■ **EXTRACTED MATERIAL**:
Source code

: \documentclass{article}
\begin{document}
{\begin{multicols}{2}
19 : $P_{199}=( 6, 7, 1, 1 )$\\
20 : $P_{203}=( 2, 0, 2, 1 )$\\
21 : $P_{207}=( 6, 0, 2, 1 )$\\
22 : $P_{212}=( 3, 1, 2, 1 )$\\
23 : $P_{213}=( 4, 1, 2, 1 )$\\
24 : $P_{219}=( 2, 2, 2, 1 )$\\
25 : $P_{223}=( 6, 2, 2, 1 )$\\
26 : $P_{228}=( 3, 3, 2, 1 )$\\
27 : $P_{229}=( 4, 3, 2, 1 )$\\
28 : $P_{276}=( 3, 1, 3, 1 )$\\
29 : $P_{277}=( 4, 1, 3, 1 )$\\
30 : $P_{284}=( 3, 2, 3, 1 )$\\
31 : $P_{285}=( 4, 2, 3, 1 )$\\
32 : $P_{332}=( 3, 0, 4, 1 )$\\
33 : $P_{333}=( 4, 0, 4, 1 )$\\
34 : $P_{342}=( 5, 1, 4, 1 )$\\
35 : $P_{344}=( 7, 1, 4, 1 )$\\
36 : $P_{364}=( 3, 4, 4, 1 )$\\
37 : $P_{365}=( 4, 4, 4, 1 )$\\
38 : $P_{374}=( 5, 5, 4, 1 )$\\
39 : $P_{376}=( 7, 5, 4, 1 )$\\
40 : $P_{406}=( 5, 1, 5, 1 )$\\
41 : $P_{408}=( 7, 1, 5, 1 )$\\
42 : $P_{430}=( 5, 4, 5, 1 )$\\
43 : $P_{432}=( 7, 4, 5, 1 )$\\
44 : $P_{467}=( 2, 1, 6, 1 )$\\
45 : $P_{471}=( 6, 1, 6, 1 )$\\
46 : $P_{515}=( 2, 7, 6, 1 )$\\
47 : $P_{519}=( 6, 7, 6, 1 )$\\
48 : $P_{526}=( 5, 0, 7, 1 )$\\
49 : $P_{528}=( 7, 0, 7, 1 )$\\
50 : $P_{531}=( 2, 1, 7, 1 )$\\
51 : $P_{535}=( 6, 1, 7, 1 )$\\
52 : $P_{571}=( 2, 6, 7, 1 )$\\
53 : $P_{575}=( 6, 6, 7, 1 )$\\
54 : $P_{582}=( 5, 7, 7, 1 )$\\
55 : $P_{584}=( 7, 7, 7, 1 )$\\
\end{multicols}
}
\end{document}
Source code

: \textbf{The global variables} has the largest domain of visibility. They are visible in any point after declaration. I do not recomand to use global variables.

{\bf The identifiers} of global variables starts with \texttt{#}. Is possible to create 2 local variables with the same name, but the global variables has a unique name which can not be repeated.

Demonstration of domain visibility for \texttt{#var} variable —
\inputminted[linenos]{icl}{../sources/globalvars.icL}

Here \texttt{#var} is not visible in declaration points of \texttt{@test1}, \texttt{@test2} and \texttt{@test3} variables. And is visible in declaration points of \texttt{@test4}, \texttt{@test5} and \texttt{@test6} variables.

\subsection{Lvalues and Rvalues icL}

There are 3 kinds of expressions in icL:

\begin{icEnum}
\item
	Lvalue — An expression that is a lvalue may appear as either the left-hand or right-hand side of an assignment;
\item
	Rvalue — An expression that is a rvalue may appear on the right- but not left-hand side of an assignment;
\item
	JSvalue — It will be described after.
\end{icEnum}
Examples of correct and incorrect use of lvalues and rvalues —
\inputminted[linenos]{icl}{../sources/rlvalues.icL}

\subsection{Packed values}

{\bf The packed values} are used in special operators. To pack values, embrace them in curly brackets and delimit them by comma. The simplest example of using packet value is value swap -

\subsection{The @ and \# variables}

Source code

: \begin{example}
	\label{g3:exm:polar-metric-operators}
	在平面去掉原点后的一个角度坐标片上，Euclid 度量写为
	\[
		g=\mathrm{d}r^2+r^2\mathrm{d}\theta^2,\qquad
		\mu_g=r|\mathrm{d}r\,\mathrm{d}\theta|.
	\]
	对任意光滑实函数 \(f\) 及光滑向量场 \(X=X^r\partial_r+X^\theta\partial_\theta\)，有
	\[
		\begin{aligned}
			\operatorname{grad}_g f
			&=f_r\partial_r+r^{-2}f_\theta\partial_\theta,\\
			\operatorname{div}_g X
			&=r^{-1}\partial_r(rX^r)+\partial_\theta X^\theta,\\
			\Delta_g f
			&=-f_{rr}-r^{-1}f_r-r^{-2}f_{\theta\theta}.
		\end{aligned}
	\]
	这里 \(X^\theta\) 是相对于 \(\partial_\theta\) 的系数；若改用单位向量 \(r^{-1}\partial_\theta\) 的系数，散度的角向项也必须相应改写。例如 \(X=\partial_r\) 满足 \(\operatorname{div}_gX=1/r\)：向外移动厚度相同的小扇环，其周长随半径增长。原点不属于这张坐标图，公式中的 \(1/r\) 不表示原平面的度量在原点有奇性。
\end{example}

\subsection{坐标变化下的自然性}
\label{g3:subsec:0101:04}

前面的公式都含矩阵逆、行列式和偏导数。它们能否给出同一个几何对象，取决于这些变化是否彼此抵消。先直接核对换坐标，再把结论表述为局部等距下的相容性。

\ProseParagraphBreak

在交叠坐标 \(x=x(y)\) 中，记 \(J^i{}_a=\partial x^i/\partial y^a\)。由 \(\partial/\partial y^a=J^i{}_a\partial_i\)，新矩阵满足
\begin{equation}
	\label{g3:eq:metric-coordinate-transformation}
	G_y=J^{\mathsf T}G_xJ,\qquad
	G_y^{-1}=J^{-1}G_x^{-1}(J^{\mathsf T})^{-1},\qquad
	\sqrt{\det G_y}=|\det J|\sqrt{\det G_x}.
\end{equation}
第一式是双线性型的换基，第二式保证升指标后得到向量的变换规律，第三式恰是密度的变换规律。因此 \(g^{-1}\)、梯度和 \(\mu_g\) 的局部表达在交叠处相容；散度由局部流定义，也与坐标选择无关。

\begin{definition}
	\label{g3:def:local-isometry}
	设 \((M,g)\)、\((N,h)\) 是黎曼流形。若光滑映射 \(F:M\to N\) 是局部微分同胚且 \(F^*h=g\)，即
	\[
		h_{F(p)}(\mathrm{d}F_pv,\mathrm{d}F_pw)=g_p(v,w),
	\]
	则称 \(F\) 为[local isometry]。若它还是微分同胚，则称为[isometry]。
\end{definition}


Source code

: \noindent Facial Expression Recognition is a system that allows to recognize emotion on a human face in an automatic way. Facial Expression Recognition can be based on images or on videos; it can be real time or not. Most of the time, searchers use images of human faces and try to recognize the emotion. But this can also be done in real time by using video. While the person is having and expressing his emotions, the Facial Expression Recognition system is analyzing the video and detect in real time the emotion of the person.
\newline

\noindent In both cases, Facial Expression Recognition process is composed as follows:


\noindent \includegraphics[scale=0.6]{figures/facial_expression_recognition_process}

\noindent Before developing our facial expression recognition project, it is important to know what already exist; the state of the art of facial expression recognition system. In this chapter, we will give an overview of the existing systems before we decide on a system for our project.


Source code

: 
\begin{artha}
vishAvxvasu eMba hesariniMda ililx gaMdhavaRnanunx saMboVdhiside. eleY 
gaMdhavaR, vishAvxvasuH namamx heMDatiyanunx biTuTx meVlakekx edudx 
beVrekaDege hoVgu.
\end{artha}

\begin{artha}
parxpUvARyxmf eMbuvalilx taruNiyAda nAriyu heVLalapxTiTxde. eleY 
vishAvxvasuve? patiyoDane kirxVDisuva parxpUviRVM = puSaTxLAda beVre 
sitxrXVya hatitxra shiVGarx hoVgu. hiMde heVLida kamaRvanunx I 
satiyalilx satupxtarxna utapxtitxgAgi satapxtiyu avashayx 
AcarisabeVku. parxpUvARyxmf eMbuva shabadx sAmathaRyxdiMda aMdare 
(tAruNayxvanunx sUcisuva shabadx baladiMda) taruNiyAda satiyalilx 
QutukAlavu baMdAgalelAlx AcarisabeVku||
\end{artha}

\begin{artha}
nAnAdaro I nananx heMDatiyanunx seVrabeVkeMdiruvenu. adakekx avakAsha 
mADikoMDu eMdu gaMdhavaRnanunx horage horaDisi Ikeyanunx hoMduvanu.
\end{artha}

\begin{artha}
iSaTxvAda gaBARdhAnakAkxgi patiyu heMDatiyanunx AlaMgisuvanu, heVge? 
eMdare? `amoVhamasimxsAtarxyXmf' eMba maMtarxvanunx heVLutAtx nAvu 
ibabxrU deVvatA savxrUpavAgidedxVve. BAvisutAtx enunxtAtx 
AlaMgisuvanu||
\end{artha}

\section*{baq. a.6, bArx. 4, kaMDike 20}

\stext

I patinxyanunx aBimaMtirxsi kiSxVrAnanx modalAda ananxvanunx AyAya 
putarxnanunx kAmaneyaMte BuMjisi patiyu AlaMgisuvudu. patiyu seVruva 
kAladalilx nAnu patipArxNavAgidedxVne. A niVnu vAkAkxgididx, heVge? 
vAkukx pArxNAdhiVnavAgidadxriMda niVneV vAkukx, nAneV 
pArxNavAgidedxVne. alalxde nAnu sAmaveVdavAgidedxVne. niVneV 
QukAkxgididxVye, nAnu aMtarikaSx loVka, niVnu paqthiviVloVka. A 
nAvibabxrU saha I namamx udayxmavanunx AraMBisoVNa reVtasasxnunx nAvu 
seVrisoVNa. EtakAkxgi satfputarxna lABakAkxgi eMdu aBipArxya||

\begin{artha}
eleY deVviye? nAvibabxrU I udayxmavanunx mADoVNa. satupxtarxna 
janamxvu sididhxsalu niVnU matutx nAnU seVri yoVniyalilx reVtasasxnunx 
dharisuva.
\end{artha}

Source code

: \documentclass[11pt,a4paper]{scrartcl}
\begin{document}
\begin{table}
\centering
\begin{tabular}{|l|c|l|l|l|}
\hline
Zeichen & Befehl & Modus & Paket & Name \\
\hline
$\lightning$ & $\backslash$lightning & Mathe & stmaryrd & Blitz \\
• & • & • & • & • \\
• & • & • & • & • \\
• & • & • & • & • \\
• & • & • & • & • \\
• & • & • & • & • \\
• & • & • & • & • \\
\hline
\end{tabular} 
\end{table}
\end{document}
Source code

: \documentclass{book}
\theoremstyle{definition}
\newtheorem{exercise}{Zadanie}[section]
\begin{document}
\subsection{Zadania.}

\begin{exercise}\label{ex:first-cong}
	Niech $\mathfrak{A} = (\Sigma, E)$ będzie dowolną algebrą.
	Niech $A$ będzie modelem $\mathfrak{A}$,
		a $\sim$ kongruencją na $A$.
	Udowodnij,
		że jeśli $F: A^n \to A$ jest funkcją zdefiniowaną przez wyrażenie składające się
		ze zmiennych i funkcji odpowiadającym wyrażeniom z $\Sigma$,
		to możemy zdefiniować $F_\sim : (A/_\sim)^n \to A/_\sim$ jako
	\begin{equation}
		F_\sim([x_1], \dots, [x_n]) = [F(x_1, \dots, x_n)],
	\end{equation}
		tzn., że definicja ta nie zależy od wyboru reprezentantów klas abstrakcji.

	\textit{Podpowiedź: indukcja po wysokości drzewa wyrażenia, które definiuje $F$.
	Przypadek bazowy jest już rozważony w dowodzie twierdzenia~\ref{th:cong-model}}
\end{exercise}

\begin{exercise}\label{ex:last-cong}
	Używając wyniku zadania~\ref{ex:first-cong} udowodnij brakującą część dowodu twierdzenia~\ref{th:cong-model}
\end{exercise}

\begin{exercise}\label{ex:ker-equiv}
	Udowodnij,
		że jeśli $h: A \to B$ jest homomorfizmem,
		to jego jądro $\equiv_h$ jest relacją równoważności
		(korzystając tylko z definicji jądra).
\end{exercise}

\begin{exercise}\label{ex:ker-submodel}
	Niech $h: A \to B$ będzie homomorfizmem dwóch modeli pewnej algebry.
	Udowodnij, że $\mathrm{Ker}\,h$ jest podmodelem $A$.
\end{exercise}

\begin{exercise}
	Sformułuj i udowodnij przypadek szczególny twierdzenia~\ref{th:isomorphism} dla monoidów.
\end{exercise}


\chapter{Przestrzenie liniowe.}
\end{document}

■ **TASK OBJECTIVE**: Scan the entries above for the string "equation" and copy each line that contains it.

■ **WRITTEN RESPONSE**:
\begin{equation}
\end{equation}
	\begin{equation}
	\end{equation}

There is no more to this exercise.